# TASK OBJECTIVE
Restate, word for word, the lines from the opening line of the data through the line containing "看雪论坛：https://bbs.kanxue.com/", both included, and nothing else.
═════ LISTED RECORDS ═════
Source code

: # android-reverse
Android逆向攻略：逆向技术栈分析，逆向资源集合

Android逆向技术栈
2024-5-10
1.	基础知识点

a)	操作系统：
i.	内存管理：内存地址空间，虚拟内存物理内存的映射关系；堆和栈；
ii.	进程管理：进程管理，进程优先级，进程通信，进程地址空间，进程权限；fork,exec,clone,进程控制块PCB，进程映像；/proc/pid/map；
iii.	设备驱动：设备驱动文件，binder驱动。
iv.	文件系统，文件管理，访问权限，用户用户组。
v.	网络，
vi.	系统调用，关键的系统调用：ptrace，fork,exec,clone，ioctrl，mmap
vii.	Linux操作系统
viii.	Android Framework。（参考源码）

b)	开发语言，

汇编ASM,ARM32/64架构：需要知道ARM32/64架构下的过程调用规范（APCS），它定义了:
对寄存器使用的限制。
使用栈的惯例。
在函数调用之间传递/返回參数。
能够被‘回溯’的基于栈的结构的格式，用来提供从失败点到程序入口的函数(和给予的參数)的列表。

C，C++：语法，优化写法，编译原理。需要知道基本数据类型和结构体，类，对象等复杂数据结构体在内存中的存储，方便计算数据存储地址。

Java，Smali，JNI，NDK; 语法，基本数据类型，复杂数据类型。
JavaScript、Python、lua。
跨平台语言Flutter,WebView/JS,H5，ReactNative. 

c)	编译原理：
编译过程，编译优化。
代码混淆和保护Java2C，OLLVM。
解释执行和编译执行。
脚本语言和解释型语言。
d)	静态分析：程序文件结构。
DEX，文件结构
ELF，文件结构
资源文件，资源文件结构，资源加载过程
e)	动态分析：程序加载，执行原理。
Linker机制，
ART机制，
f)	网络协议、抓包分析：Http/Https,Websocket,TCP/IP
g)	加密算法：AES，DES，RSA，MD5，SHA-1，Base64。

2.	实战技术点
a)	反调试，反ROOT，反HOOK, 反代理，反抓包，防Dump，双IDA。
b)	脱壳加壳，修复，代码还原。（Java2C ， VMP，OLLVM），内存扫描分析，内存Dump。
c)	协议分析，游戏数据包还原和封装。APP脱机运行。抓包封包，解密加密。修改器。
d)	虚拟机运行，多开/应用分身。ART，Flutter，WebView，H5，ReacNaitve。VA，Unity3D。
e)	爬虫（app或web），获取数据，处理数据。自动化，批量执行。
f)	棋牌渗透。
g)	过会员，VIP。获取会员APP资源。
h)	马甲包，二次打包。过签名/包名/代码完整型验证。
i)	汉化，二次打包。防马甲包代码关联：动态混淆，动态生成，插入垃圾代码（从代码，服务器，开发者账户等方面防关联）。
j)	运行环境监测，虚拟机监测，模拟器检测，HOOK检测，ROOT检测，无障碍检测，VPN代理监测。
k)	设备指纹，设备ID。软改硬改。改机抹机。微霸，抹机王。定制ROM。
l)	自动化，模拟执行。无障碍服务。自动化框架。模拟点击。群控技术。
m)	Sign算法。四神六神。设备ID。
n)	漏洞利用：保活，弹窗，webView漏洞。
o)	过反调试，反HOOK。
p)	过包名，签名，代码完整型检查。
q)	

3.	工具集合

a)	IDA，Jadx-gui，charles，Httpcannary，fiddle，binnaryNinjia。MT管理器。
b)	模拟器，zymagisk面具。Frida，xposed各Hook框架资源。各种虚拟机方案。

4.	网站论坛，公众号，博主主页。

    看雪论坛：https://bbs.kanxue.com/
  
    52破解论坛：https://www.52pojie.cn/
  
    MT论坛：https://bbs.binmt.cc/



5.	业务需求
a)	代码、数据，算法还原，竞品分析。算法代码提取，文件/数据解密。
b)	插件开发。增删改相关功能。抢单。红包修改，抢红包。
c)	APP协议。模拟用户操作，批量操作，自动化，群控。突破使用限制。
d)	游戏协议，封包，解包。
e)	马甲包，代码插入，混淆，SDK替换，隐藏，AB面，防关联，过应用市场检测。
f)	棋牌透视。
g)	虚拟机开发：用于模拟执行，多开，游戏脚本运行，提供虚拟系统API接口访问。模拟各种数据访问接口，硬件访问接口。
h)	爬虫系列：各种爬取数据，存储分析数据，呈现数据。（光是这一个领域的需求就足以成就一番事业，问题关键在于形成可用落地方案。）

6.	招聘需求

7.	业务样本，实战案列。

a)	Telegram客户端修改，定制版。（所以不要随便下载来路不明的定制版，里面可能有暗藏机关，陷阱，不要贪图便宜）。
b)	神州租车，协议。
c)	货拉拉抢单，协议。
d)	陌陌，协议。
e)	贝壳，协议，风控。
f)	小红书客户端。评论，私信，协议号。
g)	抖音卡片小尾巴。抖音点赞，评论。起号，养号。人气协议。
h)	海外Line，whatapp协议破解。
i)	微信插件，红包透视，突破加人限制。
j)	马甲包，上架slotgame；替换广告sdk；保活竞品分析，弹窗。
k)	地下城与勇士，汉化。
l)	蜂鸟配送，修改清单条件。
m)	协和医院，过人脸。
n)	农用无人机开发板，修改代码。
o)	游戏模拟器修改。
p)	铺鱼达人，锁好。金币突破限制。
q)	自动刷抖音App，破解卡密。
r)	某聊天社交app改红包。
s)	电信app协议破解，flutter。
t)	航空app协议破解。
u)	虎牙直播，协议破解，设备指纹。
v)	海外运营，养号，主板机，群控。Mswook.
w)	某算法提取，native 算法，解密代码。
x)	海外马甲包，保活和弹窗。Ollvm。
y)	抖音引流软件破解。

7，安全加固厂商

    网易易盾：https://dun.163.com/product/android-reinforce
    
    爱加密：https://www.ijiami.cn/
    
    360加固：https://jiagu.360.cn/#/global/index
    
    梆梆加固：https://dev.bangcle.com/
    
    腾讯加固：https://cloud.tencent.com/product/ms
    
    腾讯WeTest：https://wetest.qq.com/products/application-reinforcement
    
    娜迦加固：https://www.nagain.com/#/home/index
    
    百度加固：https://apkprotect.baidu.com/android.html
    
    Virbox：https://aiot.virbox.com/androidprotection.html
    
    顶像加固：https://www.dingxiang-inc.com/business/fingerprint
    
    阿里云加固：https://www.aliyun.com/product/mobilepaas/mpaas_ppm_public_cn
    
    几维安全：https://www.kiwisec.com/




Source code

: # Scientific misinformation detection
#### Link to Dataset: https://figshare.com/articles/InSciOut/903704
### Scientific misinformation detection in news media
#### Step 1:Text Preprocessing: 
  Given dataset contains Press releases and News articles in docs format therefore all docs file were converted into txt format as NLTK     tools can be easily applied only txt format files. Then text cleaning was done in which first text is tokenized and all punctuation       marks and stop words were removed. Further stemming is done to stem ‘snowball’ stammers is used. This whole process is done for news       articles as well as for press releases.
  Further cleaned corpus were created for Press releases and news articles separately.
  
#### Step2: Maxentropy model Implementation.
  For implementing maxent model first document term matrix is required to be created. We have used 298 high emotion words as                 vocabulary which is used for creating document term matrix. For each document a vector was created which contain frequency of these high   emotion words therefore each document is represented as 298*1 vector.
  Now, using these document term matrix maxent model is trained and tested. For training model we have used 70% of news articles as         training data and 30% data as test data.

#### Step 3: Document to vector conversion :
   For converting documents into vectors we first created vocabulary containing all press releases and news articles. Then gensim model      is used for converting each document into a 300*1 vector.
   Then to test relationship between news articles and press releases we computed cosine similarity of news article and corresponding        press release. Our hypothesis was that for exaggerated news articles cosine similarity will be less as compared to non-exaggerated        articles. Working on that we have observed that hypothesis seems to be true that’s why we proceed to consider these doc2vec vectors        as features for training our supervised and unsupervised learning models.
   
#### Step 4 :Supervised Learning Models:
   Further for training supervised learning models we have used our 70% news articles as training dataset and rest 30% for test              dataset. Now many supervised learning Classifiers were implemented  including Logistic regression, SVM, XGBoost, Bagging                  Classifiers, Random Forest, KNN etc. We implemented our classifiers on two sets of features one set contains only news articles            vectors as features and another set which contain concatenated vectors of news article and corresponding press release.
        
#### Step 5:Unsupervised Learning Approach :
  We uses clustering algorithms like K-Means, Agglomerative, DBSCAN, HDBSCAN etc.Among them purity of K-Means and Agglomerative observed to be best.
═════
# OUTPUT FOR THIS EXERCISE
Source code

: # android-reverse
Android逆向攻略：逆向技术栈分析，逆向资源集合

Android逆向技术栈
2024-5-10
1.	基础知识点

a)	操作系统：
i.	内存管理：内存地址空间，虚拟内存物理内存的映射关系；堆和栈；
ii.	进程管理：进程管理，进程优先级，进程通信，进程地址空间，进程权限；fork,exec,clone,进程控制块PCB，进程映像；/proc/pid/map；
iii.	设备驱动：设备驱动文件，binder驱动。
iv.	文件系统，文件管理，访问权限，用户用户组。
v.	网络，
vi.	系统调用，关键的系统调用：ptrace，fork,exec,clone，ioctrl，mmap
vii.	Linux操作系统
viii.	Android Framework。（参考源码）

b)	开发语言，

汇编ASM,ARM32/64架构：需要知道ARM32/64架构下的过程调用规范（APCS），它定义了:
对寄存器使用的限制。
使用栈的惯例。
在函数调用之间传递/返回參数。
能够被‘回溯’的基于栈的结构的格式，用来提供从失败点到程序入口的函数(和给予的參数)的列表。

C，C++：语法，优化写法，编译原理。需要知道基本数据类型和结构体，类，对象等复杂数据结构体在内存中的存储，方便计算数据存储地址。

Java，Smali，JNI，NDK; 语法，基本数据类型，复杂数据类型。
JavaScript、Python、lua。
跨平台语言Flutter,WebView/JS,H5，ReactNative. 

c)	编译原理：
编译过程，编译优化。
代码混淆和保护Java2C，OLLVM。
解释执行和编译执行。
脚本语言和解释型语言。
d)	静态分析：程序文件结构。
DEX，文件结构
ELF，文件结构
资源文件，资源文件结构，资源加载过程
e)	动态分析：程序加载，执行原理。
Linker机制，
ART机制，
f)	网络协议、抓包分析：Http/Https,Websocket,TCP/IP
g)	加密算法：AES，DES，RSA，MD5，SHA-1，Base64。

2.	实战技术点
a)	反调试，反ROOT，反HOOK, 反代理，反抓包，防Dump，双IDA。
b)	脱壳加壳，修复，代码还原。（Java2C ， VMP，OLLVM），内存扫描分析，内存Dump。
c)	协议分析，游戏数据包还原和封装。APP脱机运行。抓包封包，解密加密。修改器。
d)	虚拟机运行，多开/应用分身。ART，Flutter，WebView，H5，ReacNaitve。VA，Unity3D。
e)	爬虫（app或web），获取数据，处理数据。自动化，批量执行。
f)	棋牌渗透。
g)	过会员，VIP。获取会员APP资源。
h)	马甲包，二次打包。过签名/包名/代码完整型验证。
i)	汉化，二次打包。防马甲包代码关联：动态混淆，动态生成，插入垃圾代码（从代码，服务器，开发者账户等方面防关联）。
j)	运行环境监测，虚拟机监测，模拟器检测，HOOK检测，ROOT检测，无障碍检测，VPN代理监测。
k)	设备指纹，设备ID。软改硬改。改机抹机。微霸，抹机王。定制ROM。
l)	自动化，模拟执行。无障碍服务。自动化框架。模拟点击。群控技术。
m)	Sign算法。四神六神。设备ID。
n)	漏洞利用：保活，弹窗，webView漏洞。
o)	过反调试，反HOOK。
p)	过包名，签名，代码完整型检查。
q)	

3.	工具集合

a)	IDA，Jadx-gui，charles，Httpcannary，fiddle，binnaryNinjia。MT管理器。
b)	模拟器，zymagisk面具。Frida，xposed各Hook框架资源。各种虚拟机方案。

4.	网站论坛，公众号，博主主页。

    看雪论坛：https://bbs.kanxue.com/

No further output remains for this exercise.